» Task prompt:
Your answer is every line of the material below in which the string "representing" occurs.
-------- Data for review --------
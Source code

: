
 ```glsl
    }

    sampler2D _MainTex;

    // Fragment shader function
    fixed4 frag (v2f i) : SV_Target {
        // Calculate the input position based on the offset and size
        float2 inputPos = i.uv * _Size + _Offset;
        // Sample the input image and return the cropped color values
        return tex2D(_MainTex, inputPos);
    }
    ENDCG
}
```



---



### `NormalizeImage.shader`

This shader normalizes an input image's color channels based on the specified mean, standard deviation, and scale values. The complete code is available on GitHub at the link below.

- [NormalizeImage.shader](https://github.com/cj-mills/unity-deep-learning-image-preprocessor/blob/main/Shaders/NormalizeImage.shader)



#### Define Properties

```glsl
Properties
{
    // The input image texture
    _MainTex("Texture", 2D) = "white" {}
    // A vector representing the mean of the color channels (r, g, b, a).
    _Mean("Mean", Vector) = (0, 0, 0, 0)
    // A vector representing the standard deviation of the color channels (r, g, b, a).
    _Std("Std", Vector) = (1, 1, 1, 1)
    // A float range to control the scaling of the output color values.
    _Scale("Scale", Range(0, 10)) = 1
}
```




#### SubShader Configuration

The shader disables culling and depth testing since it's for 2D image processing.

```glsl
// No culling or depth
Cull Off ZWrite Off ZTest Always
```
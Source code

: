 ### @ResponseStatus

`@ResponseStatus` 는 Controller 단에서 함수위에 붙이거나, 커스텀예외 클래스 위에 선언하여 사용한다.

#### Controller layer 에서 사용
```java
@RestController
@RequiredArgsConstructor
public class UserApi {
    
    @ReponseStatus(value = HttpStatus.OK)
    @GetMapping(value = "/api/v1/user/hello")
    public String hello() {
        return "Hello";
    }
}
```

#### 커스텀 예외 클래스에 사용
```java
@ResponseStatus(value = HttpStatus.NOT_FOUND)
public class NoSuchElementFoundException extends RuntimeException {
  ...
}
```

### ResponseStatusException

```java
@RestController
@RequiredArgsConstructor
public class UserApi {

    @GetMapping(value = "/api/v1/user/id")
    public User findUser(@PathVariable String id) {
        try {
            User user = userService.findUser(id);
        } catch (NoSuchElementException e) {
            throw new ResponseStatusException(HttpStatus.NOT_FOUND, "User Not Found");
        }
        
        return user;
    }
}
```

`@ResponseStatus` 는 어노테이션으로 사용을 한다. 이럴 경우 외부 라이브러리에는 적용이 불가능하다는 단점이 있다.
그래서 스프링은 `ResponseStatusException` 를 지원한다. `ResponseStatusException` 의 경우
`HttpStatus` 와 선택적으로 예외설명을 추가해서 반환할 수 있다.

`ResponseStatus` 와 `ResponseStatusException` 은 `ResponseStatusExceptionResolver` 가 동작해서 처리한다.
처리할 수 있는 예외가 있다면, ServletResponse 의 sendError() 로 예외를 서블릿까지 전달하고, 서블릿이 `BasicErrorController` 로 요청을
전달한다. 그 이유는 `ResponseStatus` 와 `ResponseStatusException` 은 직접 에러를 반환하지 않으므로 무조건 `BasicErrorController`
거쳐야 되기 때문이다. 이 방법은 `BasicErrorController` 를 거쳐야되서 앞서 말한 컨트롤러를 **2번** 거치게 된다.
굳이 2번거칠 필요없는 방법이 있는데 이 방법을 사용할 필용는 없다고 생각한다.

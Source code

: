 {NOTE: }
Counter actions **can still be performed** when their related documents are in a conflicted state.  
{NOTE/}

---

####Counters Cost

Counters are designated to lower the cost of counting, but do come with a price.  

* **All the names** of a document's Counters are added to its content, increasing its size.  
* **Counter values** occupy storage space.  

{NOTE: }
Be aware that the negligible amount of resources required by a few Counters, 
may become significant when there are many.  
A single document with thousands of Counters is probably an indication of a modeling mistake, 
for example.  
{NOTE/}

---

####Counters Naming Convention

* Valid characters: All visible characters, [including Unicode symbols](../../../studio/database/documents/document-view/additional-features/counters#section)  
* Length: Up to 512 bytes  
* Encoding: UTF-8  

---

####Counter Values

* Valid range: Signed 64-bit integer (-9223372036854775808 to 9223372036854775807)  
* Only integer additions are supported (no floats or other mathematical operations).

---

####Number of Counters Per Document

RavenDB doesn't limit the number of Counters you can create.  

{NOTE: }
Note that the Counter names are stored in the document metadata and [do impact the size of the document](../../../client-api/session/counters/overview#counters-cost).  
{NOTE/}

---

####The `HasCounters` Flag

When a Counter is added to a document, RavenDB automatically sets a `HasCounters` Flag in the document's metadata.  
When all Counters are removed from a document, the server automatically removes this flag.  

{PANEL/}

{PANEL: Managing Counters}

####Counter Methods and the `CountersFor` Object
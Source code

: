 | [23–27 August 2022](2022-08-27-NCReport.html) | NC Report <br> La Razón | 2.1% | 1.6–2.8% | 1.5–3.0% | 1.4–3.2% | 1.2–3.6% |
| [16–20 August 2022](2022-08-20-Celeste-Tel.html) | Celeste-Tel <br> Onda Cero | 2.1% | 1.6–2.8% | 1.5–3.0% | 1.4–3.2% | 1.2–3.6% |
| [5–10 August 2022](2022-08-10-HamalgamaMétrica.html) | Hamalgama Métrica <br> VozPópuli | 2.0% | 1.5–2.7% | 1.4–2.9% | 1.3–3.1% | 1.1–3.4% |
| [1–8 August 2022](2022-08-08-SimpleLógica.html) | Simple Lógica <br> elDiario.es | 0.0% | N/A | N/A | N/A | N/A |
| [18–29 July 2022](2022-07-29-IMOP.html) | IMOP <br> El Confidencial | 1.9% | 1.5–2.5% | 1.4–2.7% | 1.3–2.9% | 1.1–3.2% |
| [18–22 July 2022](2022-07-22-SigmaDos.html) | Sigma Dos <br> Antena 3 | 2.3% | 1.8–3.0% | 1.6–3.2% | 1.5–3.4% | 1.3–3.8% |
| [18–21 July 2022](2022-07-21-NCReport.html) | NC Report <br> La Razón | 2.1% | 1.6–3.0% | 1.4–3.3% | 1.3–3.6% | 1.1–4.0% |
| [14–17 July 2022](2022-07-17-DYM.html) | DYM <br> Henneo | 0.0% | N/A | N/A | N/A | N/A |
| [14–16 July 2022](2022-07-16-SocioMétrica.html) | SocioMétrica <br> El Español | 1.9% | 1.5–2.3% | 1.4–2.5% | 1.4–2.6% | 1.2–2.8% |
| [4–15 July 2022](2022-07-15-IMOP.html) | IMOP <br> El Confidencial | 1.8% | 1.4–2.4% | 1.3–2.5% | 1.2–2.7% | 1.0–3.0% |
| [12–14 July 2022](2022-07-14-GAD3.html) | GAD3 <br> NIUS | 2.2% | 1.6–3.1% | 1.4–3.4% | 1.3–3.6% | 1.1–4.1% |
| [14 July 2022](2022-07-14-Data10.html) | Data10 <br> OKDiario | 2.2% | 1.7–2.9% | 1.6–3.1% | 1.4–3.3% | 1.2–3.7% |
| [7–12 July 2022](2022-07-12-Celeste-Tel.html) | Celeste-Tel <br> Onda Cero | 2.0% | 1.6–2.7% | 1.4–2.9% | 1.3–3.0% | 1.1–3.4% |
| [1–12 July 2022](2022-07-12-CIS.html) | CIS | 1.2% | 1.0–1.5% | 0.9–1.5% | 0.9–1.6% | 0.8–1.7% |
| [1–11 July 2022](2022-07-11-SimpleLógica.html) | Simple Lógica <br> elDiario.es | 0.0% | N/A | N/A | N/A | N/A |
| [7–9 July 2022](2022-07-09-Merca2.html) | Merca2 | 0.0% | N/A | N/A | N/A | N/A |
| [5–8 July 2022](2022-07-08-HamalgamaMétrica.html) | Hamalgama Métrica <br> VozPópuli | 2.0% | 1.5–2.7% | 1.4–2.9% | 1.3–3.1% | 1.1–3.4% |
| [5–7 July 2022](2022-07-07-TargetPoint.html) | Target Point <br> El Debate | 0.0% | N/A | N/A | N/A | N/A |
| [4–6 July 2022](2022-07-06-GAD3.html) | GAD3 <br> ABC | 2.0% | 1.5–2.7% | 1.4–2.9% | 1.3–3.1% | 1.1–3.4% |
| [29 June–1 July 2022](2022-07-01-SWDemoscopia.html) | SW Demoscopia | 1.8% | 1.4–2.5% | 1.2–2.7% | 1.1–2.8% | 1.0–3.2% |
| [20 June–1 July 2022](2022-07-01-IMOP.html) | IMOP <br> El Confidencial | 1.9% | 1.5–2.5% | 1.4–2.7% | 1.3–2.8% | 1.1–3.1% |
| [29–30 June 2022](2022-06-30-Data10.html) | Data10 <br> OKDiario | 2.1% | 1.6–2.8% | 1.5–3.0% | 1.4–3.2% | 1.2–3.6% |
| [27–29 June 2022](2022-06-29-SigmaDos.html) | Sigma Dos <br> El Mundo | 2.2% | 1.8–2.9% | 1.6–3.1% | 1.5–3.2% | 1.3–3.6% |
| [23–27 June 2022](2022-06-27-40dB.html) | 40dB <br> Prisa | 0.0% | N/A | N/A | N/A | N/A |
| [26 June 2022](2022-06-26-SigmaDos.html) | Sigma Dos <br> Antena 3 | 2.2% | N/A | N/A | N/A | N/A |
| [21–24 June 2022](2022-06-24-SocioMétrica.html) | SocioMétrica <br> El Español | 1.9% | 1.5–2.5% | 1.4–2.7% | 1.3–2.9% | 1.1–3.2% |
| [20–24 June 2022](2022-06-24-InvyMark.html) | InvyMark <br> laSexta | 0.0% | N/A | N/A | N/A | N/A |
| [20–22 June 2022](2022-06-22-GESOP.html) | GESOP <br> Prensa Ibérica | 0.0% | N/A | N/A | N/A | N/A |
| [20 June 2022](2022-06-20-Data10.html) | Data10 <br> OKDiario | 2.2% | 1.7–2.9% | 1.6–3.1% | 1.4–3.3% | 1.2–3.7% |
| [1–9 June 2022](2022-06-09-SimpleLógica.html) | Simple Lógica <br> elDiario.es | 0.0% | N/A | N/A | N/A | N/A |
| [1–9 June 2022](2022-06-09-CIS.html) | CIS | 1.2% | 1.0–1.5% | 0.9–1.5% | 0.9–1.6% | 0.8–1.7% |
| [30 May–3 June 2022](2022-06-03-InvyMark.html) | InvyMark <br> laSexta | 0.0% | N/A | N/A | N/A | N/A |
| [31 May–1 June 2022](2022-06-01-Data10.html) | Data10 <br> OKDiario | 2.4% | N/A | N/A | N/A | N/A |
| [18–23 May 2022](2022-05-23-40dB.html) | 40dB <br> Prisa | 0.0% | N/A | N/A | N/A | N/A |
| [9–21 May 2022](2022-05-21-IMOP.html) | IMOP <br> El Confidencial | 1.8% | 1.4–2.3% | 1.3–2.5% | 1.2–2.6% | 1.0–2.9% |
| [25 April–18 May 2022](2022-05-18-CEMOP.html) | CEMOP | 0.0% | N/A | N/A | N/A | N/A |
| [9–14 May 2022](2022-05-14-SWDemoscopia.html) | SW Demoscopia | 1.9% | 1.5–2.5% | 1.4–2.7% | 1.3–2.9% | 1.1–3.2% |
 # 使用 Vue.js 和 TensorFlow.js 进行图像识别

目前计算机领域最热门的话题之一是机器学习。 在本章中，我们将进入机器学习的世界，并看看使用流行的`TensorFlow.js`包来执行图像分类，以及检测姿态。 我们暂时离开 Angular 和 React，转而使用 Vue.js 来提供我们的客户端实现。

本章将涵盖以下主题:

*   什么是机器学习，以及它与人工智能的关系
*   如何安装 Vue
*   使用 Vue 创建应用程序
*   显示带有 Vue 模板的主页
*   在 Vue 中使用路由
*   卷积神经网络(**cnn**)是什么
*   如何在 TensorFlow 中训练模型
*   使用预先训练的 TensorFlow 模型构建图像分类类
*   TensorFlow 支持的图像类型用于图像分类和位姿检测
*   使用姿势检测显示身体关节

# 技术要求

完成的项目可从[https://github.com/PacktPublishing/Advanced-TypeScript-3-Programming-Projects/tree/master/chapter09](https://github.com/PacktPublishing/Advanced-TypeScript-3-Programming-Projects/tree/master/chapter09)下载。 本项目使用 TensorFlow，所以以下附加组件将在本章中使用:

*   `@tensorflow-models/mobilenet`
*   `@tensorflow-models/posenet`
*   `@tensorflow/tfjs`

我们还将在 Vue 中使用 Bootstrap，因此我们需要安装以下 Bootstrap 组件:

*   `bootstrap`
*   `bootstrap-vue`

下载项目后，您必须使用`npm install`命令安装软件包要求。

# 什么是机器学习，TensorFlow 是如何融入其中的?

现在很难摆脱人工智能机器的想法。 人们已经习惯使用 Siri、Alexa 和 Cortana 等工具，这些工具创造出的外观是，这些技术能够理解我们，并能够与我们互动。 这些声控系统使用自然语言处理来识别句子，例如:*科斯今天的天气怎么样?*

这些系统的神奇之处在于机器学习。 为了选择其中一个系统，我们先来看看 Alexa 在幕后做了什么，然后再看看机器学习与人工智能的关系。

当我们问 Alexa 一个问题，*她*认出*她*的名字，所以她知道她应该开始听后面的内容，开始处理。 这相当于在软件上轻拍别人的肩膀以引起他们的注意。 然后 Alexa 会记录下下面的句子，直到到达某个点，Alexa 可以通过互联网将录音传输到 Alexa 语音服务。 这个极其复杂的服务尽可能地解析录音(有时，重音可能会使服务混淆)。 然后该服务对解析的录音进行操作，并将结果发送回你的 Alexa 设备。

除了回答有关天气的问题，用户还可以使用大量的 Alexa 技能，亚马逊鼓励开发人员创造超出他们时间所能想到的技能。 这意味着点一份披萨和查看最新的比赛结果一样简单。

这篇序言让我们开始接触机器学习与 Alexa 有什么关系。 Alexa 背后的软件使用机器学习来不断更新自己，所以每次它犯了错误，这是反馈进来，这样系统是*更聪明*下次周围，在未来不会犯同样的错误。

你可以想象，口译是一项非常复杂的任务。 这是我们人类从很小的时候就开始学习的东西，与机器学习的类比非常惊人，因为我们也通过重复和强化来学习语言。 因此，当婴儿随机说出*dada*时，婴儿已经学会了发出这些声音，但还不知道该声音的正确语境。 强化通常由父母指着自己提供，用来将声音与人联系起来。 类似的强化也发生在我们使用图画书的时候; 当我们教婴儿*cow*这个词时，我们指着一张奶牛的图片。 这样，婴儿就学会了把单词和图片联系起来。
--------
» Output for this exercise:
    // A vector representing the mean of the color channels (r, g, b, a).
    // A vector representing the standard deviation of the color channels (r, g, b, a).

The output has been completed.